WHAT YOU HAVE TO DO: Repeat every record below exactly as it appears.

EXERCISE MATERIAL:
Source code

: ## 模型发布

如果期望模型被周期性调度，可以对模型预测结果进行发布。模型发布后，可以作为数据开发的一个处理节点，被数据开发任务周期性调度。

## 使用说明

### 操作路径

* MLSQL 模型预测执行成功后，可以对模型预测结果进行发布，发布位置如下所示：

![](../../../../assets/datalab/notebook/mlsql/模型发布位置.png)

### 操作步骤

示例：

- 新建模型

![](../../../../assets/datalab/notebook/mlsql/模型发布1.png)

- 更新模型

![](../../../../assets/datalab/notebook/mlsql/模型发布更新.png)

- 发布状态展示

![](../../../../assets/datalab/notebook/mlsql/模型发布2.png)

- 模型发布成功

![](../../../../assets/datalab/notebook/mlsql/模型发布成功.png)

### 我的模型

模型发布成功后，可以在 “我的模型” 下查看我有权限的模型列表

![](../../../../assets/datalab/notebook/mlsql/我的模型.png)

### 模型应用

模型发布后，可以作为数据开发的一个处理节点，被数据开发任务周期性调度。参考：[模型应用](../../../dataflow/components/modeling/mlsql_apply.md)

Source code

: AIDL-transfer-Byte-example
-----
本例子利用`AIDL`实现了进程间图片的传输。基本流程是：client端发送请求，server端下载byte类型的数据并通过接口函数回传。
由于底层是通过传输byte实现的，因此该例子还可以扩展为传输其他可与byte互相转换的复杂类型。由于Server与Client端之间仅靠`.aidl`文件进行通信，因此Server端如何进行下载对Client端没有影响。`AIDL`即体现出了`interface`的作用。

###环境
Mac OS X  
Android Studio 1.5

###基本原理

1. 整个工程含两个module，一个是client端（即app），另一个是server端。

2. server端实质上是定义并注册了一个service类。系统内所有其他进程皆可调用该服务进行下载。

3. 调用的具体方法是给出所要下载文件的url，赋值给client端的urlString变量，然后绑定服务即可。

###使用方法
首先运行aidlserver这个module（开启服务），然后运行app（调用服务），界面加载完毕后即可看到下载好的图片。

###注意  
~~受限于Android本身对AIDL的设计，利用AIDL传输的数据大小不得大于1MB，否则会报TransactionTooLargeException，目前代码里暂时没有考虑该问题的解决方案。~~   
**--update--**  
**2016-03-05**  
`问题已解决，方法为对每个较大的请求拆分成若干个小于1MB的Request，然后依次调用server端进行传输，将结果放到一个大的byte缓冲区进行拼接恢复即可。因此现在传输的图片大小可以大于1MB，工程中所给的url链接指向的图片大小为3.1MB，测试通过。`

RESULT BELOW:
Source code

: ## 模型发布

如果期望模型被周期性调度，可以对模型预测结果进行发布。模型发布后，可以作为数据开发的一个处理节点，被数据开发任务周期性调度。

## 使用说明

### 操作路径

* MLSQL 模型预测执行成功后，可以对模型预测结果进行发布，发布位置如下所示：

![](../../../../assets/datalab/notebook/mlsql/模型发布位置.png)

### 操作步骤

示例：

- 新建模型

![](../../../../assets/datalab/notebook/mlsql/模型发布1.png)

- 更新模型

![](../../../../assets/datalab/notebook/mlsql/模型发布更新.png)

- 发布状态展示

![](../../../../assets/datalab/notebook/mlsql/模型发布2.png)

- 模型发布成功

![](../../../../assets/datalab/notebook/mlsql/模型发布成功.png)

### 我的模型

模型发布成功后，可以在 “我的模型” 下查看我有权限的模型列表

![](../../../../assets/datalab/notebook/mlsql/我的模型.png)

### 模型应用

模型发布后，可以作为数据开发的一个处理节点，被数据开发任务周期性调度。参考：[模型应用](../../../dataflow/components/modeling/mlsql_apply.md)

Source code

: AIDL-transfer-Byte-example
-----
本例子利用`AIDL`实现了进程间图片的传输。基本流程是：client端发送请求，server端下载byte类型的数据并通过接口函数回传。
由于底层是通过传输byte实现的，因此该例子还可以扩展为传输其他可与byte互相转换的复杂类型。由于Server与Client端之间仅靠`.aidl`文件进行通信，因此Server端如何进行下载对Client端没有影响。`AIDL`即体现出了`interface`的作用。

###环境
Mac OS X  
Android Studio 1.5

###基本原理

1. 整个工程含两个module，一个是client端（即app），另一个是server端。

2. server端实质上是定义并注册了一个service类。系统内所有其他进程皆可调用该服务进行下载。

3. 调用的具体方法是给出所要下载文件的url，赋值给client端的urlString变量，然后绑定服务即可。

###使用方法
首先运行aidlserver这个module（开启服务），然后运行app（调用服务），界面加载完毕后即可看到下载好的图片。

###注意  
~~受限于Android本身对AIDL的设计，利用AIDL传输的数据大小不得大于1MB，否则会报TransactionTooLargeException，目前代码里暂时没有考虑该问题的解决方案。~~   
**--update--**  
**2016-03-05**  
`问题已解决，方法为对每个较大的请求拆分成若干个小于1MB的Request，然后依次调用server端进行传输，将结果放到一个大的byte缓冲区进行拼接恢复即可。因此现在传输的图片大小可以大于1MB，工程中所给的url链接指向的图片大小为3.1MB，测试通过。`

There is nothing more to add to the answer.